▶ **Task objective**
From the data below, tally each line that has "sections" in it, then give that tally without comment.

(Source records)
------

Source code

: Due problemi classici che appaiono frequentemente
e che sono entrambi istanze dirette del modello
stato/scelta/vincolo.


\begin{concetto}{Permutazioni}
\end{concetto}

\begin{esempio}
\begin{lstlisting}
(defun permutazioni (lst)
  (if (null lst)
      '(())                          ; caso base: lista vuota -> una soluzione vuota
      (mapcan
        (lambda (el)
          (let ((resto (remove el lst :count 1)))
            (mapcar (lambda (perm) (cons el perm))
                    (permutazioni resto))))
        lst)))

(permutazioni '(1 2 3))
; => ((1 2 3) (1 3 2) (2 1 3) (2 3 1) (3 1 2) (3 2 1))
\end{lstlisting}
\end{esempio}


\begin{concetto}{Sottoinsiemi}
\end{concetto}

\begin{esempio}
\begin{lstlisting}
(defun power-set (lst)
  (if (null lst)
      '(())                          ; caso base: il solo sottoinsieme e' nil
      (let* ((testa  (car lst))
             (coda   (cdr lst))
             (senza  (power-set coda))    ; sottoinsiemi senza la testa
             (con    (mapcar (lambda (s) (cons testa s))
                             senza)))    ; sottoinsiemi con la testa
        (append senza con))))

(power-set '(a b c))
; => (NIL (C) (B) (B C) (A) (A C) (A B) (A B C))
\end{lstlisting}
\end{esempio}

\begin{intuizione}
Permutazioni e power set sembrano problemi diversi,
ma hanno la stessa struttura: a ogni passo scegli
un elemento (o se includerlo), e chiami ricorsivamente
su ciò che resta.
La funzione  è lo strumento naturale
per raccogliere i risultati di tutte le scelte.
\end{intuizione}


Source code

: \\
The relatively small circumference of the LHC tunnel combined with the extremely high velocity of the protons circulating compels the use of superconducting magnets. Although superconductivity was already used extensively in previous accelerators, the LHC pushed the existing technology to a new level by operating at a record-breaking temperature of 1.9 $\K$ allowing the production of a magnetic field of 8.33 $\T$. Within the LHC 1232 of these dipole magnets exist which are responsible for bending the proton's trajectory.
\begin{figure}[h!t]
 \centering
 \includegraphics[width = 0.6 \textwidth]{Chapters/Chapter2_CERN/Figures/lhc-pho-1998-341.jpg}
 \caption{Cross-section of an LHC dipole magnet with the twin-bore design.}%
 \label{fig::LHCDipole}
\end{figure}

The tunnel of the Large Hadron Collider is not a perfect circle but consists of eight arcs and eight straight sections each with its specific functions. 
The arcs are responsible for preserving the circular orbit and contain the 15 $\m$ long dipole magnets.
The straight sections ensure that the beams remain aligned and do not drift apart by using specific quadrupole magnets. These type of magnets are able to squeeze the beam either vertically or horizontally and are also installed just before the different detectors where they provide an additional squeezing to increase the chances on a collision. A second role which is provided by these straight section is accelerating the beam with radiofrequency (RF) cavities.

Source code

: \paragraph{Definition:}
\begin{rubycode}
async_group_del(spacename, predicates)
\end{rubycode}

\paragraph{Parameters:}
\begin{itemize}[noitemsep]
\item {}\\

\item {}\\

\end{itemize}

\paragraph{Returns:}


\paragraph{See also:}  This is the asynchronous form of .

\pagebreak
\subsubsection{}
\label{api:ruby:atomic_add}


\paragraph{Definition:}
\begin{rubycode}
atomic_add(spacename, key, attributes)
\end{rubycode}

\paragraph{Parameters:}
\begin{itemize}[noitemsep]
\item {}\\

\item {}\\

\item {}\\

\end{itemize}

------

▶ **Result**
2